Despite all our good intentions, our experiments have an effect on the landscape and the soil. Therefore, it is our hope that when we stop an experiment, the soil will return to pre-experiment condition. This may not always be possible. For example, in areas where people walk, paths are formed, and the abundance of nematodes that live on those paths can be less than half of the undisturbed population. That’s a significant drop in population size just from walking on the soil. Because of this, we treat the soil as carefully as possible and walk on established paths or in polygon cracks whenever possible.

Here you can see the large polygons across the surface, with Lake Hoare in the background. Somewhere in the middle of this picture are Dorota and Breana.

The LTM and Algae experiments are close to the lake, so we marched down there to sample them. The Algae experiment is also an older experiment that included the addition of algae to plots as a natural nutrient input. We sampled this experiment to see if the addition of algae all those years ago had a lasting effect on the soil biology. When we arrived at the LTM plots, Ed noticed that the metal signs outside the plots were bent and worn by the wind.

Wind Damage

The wind in the valley is so strong, especially in the winter, that we have to secure all of our scientific equipment with several bungee cords and metal stakes pounded into the ground. One year the wind was so bad it destroyed a food cache at one of the field camps. Food caches are stored in heavy wooden boxes and secured very tightly, but sometimes it’s not enough. Winds that blow down from the glacier are called “katabatic winds” and can reach speeds of 200 miles per hour. Combine high winds with unstructured Taylor Valley soil and you get a sandstorm. Definitely powerful enough to bend and “erase” a metal sign.

After all that hard work, Breana, Ed, Diana and Dorota decided to break for lunch.
LTM Team

Byron decided to break for a nap, but Dorota had plans of her own.
Conquering Mt. Byron

In the afternoon we sampled the ET experiment, a study of the differences in nematode populations at different elevations and sampling scales. Nematodes are so small, there could be totally different populations within several feet of each other, so the places we decide to sample from have to be picked very carefully. Also, the soil environment changes dramatically as elevation increases. Sampling for nematodes at low, medium and high (very high!) elevations at different scales (9 samples 5 meters apart v 9 samples 0.5 meters apart) gives us valuable information about the distribution and abundance of our Antarctic invertebrates.

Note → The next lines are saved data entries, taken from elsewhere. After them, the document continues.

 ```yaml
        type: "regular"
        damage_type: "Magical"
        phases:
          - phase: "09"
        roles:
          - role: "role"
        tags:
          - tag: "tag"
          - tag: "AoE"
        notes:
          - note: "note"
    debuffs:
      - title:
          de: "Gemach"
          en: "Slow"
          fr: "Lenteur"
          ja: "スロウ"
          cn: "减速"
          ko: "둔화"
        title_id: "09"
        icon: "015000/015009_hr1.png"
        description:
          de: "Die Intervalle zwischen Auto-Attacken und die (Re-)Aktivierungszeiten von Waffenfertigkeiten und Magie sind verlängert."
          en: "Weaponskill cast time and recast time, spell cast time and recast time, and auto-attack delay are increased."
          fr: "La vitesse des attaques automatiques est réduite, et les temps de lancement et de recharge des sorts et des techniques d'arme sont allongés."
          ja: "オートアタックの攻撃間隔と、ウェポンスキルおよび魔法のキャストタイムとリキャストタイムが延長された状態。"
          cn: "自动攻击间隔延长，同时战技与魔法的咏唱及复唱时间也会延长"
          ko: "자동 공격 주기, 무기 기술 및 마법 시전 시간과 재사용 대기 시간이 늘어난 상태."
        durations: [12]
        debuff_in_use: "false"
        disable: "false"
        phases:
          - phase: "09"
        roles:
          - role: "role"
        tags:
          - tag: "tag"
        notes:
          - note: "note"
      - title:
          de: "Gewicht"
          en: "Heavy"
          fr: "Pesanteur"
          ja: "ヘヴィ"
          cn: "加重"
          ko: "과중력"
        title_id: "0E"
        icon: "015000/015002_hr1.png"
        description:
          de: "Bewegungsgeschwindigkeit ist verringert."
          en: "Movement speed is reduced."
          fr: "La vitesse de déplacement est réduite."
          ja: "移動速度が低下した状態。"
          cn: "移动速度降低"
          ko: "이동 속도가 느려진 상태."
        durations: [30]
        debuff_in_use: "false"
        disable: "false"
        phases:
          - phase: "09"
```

For example, the A-plots are down by the lake, where the soil is wet, while the B-plots are both higher and drier. Nematodes that we find in the A plots but not the B plots may not tolerate dry soils very well, and vice versa. With this information we can predict which nematodes we can find in various soil environments. It also tells us a little bit about the life history and environmental requirements for different species of invertebrates. We hope to use this data to predict the effects of climate change on Dry Valley invertebrate species. Invertebrates are responsible for a large portion of the nutrient cycling in the Dry Valleys.

What will happen to the nematodes if the planet gets warmer or colder? What happens to nutrient cycling in Antarctica if worm populations increase or decrease? These are two of the many questions we are trying to answer down here at the bottom of the world.